» **Action item**: Look for the word "trong" in the data below, and copy every line that holds it.

» **Data to examine**:
====
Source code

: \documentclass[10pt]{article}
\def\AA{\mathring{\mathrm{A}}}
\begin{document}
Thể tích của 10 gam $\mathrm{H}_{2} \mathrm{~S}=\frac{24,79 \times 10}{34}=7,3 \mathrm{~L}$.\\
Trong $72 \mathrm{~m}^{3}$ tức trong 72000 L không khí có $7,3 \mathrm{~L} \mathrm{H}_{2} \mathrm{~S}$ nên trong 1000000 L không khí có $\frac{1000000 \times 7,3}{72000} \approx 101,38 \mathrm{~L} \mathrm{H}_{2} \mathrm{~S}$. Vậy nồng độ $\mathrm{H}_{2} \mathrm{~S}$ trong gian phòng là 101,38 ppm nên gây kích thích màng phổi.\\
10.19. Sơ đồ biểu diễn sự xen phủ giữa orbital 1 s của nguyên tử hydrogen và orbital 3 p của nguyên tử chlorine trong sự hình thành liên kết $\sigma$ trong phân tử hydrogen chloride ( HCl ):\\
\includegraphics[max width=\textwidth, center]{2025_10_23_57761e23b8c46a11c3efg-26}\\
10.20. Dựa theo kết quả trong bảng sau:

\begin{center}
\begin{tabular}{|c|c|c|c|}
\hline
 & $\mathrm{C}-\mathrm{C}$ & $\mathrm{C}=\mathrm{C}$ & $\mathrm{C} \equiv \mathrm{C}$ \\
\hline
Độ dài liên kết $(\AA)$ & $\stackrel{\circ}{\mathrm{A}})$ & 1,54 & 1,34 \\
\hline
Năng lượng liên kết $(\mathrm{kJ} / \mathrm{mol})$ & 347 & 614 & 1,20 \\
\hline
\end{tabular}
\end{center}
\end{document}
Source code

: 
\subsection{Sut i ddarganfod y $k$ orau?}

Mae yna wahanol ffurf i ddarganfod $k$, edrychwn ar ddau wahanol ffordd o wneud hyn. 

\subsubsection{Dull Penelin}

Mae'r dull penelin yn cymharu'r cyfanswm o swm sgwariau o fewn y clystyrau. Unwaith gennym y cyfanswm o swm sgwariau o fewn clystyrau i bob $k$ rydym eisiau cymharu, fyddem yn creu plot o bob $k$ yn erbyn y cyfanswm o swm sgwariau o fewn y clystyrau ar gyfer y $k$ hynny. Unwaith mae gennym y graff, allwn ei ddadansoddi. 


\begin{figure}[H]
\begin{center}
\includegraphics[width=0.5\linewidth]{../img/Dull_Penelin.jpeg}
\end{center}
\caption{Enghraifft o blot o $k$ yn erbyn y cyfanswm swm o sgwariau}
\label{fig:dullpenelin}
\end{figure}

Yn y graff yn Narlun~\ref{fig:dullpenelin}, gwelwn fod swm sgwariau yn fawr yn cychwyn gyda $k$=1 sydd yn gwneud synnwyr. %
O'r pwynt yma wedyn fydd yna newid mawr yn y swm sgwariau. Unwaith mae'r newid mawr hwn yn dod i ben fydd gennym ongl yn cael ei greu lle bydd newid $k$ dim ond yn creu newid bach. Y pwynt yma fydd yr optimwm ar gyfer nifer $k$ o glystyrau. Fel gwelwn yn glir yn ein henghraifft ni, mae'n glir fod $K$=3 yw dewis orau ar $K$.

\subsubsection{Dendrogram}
====
» **Problem solution**:
Trong $72 \mathrm{~m}^{3}$ tức trong 72000 L không khí có $7,3 \mathrm{~L} \mathrm{H}_{2} \mathrm{~S}$ nên trong 1000000 L không khí có $\frac{1000000 \times 7,3}{72000} \approx 101,38 \mathrm{~L} \mathrm{H}_{2} \mathrm{~S}$. Vậy nồng độ $\mathrm{H}_{2} \mathrm{~S}$ trong gian phòng là 101,38 ppm nên gây kích thích màng phổi.\\
10.19. Sơ đồ biểu diễn sự xen phủ giữa orbital 1 s của nguyên tử hydrogen và orbital 3 p của nguyên tử chlorine trong sự hình thành liên kết $\sigma$ trong phân tử hydrogen chloride ( HCl ):\\
10.20. Dựa theo kết quả trong bảng sau:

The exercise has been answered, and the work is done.